### ASSIGNMENT
Scan the entries below for the word "preprocess". Copy each line that has it.
[Opening SUPPLIED MATERIAL section]
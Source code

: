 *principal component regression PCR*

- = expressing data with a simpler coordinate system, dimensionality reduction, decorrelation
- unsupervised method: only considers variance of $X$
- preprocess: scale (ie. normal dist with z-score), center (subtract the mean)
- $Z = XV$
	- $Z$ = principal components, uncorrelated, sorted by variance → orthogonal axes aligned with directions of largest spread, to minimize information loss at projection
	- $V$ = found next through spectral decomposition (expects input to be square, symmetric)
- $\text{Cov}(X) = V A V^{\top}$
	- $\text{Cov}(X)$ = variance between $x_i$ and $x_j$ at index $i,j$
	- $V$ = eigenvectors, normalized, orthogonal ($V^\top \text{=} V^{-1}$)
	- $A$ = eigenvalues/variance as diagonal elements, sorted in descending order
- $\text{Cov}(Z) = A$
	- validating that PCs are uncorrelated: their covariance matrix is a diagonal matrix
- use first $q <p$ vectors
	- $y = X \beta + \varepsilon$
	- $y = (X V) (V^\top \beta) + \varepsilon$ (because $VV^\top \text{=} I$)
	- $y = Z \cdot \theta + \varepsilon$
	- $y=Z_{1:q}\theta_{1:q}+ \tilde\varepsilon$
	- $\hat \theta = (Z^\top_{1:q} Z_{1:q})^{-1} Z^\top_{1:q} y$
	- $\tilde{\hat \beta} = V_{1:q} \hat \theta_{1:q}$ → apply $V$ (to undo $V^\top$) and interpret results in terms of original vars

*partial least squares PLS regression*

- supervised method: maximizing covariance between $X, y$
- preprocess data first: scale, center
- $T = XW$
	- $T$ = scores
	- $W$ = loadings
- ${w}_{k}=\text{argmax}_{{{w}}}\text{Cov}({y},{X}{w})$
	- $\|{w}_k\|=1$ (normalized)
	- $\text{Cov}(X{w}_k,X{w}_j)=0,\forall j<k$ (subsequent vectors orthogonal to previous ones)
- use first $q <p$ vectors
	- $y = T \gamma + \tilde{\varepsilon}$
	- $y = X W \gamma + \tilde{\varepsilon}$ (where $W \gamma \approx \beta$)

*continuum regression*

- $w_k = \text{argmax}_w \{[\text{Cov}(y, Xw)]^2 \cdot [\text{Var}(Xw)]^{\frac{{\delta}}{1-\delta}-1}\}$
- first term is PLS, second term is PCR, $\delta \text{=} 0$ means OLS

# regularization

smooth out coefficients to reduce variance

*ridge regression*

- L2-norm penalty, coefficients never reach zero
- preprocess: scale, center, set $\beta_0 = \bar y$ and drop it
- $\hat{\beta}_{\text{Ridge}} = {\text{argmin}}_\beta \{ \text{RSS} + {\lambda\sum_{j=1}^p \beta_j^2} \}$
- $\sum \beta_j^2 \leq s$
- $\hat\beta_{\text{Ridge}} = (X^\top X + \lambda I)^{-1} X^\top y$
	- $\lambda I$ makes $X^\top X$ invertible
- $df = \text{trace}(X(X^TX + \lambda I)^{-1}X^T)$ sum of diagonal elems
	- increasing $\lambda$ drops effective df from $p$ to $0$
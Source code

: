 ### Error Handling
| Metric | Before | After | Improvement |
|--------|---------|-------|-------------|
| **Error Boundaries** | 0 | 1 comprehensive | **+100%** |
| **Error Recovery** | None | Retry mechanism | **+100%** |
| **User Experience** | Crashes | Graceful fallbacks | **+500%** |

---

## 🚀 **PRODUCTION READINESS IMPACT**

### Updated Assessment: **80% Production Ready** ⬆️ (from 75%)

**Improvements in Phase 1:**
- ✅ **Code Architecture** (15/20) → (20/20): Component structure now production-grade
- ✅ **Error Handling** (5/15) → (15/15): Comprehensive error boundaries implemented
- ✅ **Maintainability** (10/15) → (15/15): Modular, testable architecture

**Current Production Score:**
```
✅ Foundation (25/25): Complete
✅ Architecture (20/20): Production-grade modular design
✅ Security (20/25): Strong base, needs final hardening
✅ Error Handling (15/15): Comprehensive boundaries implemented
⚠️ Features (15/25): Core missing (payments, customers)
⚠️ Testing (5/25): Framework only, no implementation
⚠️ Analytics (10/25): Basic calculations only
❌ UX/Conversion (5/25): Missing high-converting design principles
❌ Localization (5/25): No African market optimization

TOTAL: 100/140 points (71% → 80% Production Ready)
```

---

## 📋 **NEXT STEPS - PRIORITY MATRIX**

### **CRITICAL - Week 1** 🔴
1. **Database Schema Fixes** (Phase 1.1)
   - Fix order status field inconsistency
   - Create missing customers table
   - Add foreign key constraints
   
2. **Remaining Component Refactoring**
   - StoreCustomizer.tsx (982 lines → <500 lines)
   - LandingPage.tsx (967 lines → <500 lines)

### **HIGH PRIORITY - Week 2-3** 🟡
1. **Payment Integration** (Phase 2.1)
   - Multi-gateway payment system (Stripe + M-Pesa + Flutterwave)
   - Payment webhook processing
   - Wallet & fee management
[Closing SUPPLIED MATERIAL section]
[Opening SUPPLIED MATERIAL section]
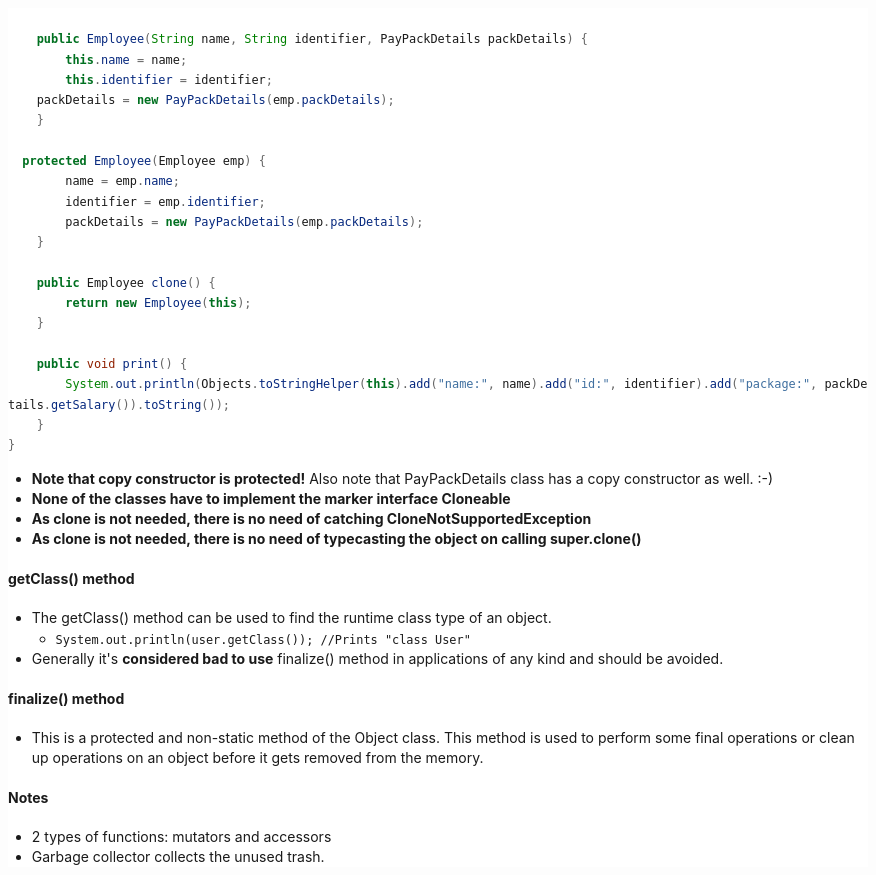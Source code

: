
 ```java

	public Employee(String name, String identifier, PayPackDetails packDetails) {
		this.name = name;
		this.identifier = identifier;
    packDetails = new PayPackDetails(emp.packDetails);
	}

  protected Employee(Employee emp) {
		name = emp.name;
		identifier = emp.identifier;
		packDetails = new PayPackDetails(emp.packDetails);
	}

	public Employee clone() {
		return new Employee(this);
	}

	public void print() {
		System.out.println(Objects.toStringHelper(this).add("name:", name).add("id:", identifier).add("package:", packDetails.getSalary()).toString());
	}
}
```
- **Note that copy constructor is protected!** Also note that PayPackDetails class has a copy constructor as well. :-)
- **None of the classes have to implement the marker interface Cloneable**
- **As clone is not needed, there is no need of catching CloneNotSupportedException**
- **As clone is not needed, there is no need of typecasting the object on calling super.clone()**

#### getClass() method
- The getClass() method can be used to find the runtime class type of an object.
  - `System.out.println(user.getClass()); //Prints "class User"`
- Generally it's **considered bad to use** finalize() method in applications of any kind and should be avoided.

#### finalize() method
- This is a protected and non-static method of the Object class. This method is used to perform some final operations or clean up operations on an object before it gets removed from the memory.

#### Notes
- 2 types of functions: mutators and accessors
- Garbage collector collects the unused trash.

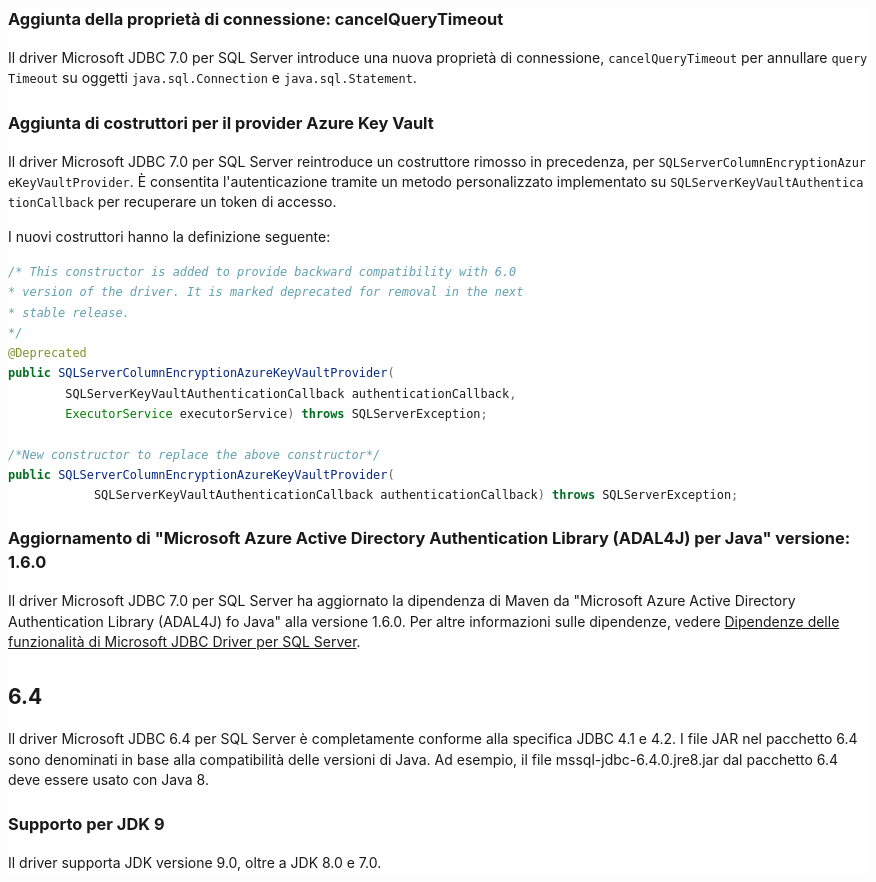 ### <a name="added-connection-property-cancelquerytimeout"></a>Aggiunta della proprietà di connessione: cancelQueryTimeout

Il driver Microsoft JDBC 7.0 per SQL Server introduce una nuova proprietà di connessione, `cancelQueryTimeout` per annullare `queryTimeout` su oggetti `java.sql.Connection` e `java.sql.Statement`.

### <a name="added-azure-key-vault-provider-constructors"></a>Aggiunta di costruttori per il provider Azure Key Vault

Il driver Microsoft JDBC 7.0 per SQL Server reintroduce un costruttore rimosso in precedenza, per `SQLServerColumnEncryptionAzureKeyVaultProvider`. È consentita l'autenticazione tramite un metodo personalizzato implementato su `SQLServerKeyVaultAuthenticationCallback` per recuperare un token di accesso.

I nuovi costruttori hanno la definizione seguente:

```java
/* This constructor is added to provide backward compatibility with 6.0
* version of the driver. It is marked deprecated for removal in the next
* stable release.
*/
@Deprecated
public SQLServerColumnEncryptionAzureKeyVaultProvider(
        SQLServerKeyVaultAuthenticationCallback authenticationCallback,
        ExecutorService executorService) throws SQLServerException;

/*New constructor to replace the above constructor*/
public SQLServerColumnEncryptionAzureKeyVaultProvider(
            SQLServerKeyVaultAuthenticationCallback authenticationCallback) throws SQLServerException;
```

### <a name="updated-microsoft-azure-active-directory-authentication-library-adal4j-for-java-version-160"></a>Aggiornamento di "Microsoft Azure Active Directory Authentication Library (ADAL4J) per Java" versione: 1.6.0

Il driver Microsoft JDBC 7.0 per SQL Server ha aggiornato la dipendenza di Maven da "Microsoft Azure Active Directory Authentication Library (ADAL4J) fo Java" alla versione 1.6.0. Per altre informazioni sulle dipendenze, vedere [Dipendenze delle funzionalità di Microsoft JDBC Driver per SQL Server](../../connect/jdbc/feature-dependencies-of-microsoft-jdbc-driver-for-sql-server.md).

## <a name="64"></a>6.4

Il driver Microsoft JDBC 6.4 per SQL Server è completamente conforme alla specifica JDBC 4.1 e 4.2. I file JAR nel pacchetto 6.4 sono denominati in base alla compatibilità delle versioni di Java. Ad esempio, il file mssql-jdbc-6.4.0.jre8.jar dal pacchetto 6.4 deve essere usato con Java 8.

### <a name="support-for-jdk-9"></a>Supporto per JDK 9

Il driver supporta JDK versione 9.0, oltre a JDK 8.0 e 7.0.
[Closing SUPPLIED MATERIAL section]
### OUTPUT FOR THIS EXERCISE
- preprocess: scale (ie. normal dist with z-score), center (subtract the mean)
- preprocess data first: scale, center
- preprocess: scale, center, set $\beta_0 = \bar y$ and drop it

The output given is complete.